THE TASK ->
List each line of the data that holds the word "provides".

--- START ---

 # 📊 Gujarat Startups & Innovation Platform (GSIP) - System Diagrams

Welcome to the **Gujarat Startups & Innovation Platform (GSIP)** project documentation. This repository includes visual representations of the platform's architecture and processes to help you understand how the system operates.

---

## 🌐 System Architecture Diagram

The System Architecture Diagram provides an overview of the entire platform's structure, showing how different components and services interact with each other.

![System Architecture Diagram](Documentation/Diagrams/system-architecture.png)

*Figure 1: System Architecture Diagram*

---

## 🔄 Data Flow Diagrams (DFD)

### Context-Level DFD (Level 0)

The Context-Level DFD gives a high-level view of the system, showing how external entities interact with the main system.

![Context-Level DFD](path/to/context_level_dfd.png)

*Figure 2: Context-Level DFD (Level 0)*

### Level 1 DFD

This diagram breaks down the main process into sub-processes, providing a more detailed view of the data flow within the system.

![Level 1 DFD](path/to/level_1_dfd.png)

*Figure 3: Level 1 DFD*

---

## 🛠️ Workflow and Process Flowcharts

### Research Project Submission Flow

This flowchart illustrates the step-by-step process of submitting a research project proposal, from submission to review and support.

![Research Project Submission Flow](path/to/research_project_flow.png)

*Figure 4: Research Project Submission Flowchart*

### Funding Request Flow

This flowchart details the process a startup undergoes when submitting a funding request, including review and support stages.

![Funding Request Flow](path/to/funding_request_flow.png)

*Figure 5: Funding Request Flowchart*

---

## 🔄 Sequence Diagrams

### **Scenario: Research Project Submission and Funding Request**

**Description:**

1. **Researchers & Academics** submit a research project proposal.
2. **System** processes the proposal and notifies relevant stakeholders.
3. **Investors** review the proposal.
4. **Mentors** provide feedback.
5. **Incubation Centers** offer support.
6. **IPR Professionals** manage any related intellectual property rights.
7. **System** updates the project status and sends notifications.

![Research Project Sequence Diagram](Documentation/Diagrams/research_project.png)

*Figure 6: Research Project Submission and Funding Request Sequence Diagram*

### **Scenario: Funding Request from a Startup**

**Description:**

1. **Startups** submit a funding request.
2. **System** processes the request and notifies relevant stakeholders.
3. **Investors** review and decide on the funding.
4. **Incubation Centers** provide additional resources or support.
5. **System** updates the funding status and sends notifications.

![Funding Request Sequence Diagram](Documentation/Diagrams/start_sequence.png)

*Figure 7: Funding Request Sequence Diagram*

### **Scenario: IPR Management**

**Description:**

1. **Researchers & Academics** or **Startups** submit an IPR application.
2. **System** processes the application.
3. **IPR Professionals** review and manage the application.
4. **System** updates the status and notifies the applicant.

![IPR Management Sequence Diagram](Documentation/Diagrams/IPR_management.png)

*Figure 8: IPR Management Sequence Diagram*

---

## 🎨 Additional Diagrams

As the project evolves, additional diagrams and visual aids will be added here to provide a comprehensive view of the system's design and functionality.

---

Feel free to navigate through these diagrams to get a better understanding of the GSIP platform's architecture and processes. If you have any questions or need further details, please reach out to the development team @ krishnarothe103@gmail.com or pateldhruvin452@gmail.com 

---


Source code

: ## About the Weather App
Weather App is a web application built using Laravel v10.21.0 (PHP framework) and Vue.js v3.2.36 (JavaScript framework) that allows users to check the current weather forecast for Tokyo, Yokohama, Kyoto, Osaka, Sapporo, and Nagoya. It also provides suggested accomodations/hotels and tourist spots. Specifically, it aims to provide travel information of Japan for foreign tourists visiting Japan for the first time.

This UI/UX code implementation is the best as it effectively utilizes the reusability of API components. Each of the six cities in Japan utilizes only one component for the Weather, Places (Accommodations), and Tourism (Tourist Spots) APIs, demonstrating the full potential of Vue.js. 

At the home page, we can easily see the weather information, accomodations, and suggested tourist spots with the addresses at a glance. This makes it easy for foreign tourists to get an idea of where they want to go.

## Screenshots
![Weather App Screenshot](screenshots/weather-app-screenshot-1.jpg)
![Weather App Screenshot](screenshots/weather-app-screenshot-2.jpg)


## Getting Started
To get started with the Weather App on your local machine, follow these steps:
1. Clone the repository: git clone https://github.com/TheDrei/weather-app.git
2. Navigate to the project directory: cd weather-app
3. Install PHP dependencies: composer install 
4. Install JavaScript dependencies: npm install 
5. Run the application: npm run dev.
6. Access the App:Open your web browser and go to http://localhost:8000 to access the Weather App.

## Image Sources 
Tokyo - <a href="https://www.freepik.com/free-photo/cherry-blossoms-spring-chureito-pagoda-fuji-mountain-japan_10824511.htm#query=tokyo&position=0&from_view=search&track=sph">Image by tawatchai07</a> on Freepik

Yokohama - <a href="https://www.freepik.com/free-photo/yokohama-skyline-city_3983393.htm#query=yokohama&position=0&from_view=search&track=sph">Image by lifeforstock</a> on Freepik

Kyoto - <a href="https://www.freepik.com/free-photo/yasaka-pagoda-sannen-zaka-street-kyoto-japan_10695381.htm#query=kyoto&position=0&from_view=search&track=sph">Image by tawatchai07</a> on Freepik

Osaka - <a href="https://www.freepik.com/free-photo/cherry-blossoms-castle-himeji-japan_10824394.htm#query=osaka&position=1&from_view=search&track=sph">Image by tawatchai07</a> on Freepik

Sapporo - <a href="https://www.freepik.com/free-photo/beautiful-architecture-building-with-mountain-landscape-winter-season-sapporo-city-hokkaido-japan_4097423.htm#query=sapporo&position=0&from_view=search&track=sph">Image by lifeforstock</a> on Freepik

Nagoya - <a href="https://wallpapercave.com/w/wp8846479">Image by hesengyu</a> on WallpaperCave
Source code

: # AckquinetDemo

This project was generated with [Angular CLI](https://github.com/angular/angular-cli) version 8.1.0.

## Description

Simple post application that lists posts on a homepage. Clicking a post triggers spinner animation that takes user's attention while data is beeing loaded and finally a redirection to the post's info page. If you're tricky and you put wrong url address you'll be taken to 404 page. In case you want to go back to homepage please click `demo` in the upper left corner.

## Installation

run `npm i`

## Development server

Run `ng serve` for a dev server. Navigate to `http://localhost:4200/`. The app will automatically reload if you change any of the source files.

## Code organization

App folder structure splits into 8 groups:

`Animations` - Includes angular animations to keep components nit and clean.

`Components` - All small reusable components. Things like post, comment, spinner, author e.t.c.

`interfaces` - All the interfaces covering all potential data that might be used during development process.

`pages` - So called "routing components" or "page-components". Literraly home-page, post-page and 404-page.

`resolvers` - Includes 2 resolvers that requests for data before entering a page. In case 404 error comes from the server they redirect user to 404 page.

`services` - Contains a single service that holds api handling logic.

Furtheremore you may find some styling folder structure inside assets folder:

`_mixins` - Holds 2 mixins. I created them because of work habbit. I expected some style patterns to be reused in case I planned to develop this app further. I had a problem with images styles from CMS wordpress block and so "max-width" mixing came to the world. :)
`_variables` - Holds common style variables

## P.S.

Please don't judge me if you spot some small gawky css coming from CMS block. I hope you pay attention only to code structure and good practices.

--- END ---

RESPONSE TO THE EXERCISE ->
The System Architecture Diagram provides an overview of the entire platform's structure, showing how different components and services interact with each other.
Weather App is a web application built using Laravel v10.21.0 (PHP framework) and Vue.js v3.2.36 (JavaScript framework) that allows users to check the current weather forecast for Tokyo, Yokohama, Kyoto, Osaka, Sapporo, and Nagoya. It also provides suggested accomodations/hotels and tourist spots. Specifically, it aims to provide travel information of Japan for foreign tourists visiting Japan for the first time.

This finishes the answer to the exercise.